魂が叫んでいるのに
中学2年のある日、やはり健一君の夢をみた。
そしてその何週間後かの日曜日、
大会でT中がA中に来た。
その日は 女子も試合があり、彼に試合を見られることになった。
私はレギュラーだったのでコートサイドに彼がいるのを感じながら試合をしていた。 試合は勝利した。
試合後、チームメイトから
「健一君、めっちゃ見てたよ。うちの中学応援してくれてたし!」
天に舞い上がる気持ちになった。

(私の事知ってくれた! 応援してくれた。)

勝手な思い込みだが、絶対気づいてくれた。そう思っていた。


中学3年。 あと半年もすると引退。

そんな中の大会・・
A中女子は区の大会準決勝まで進む。
大きな区の体育館。
彼に出会った場所にまた来ることができた。
もちろん、彼もいた。
この大会で 他校の女子バスケ部に声をかけられた。
「あなた、A中の子でしょ? この間テレビに出てたでしょ?」

そうそう、この何か月か前のこと、NHKの『中学生日記』という番組に
ほんの数分だけ出演していた。この時の私はとても奇抜な髪形を
していたため、目立つ存在だったのだろう。
彼も見ていてくれただろうか?

私たちは準決勝で敗退し、彼のT中は区で優勝した。
そのままT中は都大会に進み、なんと決勝まで進んでいた。

都大会決勝は 代々木第2体育館というとてつもなく大きな会場で行われる。
私は友人と電車に乗り、その試合をというか、健一君の雄姿を見に行った。
T中学の相手はJ中学。
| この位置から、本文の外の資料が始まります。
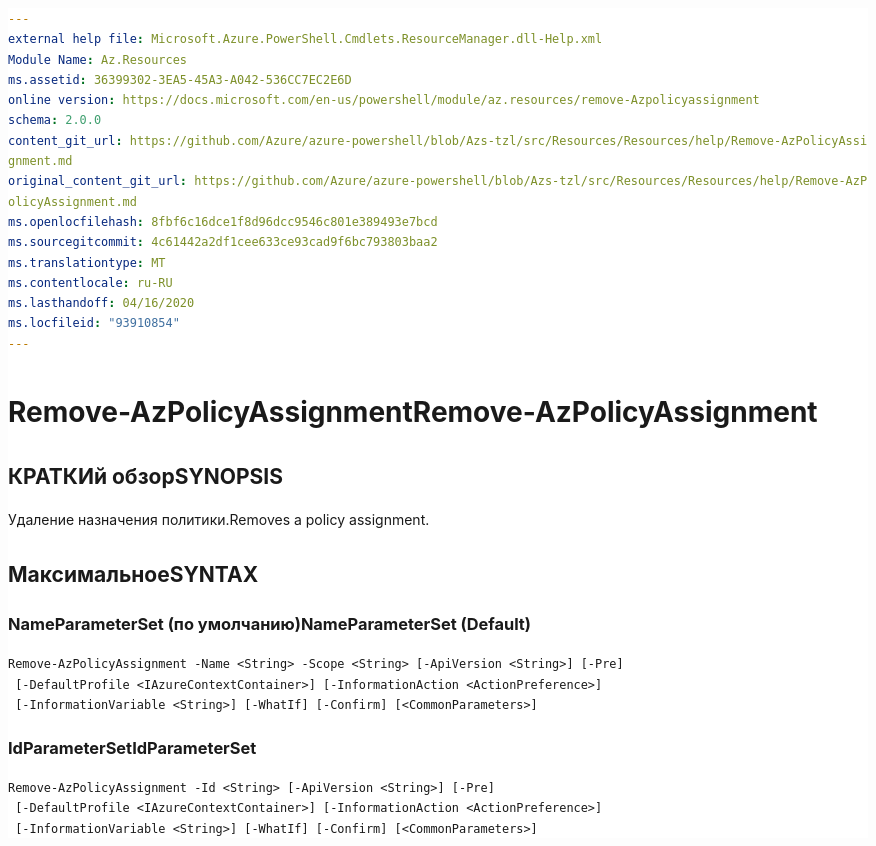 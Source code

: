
 ```yaml
---
external help file: Microsoft.Azure.PowerShell.Cmdlets.ResourceManager.dll-Help.xml
Module Name: Az.Resources
ms.assetid: 36399302-3EA5-45A3-A042-536CC7EC2E6D
online version: https://docs.microsoft.com/en-us/powershell/module/az.resources/remove-Azpolicyassignment
schema: 2.0.0
content_git_url: https://github.com/Azure/azure-powershell/blob/Azs-tzl/src/Resources/Resources/help/Remove-AzPolicyAssignment.md
original_content_git_url: https://github.com/Azure/azure-powershell/blob/Azs-tzl/src/Resources/Resources/help/Remove-AzPolicyAssignment.md
ms.openlocfilehash: 8fbf6c16dce1f8d96dcc9546c801e389493e7bcd
ms.sourcegitcommit: 4c61442a2df1cee633ce93cad9f6bc793803baa2
ms.translationtype: MT
ms.contentlocale: ru-RU
ms.lasthandoff: 04/16/2020
ms.locfileid: "93910854"
---
```

# <span data-ttu-id="2a266-101">Remove-AzPolicyAssignment</span><span class="sxs-lookup"><span data-stu-id="2a266-101">Remove-AzPolicyAssignment</span></span>

## <span data-ttu-id="2a266-102">КРАТКИй обзор</span><span class="sxs-lookup"><span data-stu-id="2a266-102">SYNOPSIS</span></span>
<span data-ttu-id="2a266-103">Удаление назначения политики.</span><span class="sxs-lookup"><span data-stu-id="2a266-103">Removes a policy assignment.</span></span>

## <span data-ttu-id="2a266-104">Максимальное</span><span class="sxs-lookup"><span data-stu-id="2a266-104">SYNTAX</span></span>

### <span data-ttu-id="2a266-105">NameParameterSet (по умолчанию)</span><span class="sxs-lookup"><span data-stu-id="2a266-105">NameParameterSet (Default)</span></span>
```
Remove-AzPolicyAssignment -Name <String> -Scope <String> [-ApiVersion <String>] [-Pre]
 [-DefaultProfile <IAzureContextContainer>] [-InformationAction <ActionPreference>]
 [-InformationVariable <String>] [-WhatIf] [-Confirm] [<CommonParameters>]
```

### <span data-ttu-id="2a266-106">IdParameterSet</span><span class="sxs-lookup"><span data-stu-id="2a266-106">IdParameterSet</span></span>
```
Remove-AzPolicyAssignment -Id <String> [-ApiVersion <String>] [-Pre]
 [-DefaultProfile <IAzureContextContainer>] [-InformationAction <ActionPreference>]
 [-InformationVariable <String>] [-WhatIf] [-Confirm] [<CommonParameters>]
```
同じ区の学校だ。
友人のお目当てはこのJ中学だったので二人でワクワクしながら試合会場へ向かった。

そこで目にした光景・・・

代々木第2体育館は実業団の選手がやるような体育館。
一度NBAの試合を見たことがある。
オレンジ色のスポットライトがまぶしく、中央のコートを照らしている。
客席もいっぱい。
こんなとこで出来るなんて‥‥すごい。

試合前、決勝戦に出る選手達がいた。
まわりにはたくさんの女子、女子。
キャーキャー言って、選手をカメラで撮っていた。
(健一くんだ!)
私はそこに混じってキャーキヤーいうというよりは人気の凄さにあっけにとられていた。
確かにT中学はイケメン軍団!人気が出るのもわかる。相手のJ中はイケメンというよりもスラムダンクに出てくるような体が大きく存在感バリバリ軍団!

彼らは完全なアイドルになっていた。
それが嬉しくも遠くに行ってしまうような感覚があった。
でも、私が見つけたイケメンは、2年後こんなに有名人になっている。
私の目に狂いはなかった。
あの衝撃はイケメンすぎるからだったんだ。

年に数回会える他校のアイドル・・・ 
その時の私にとって彼はただそういう存在だった。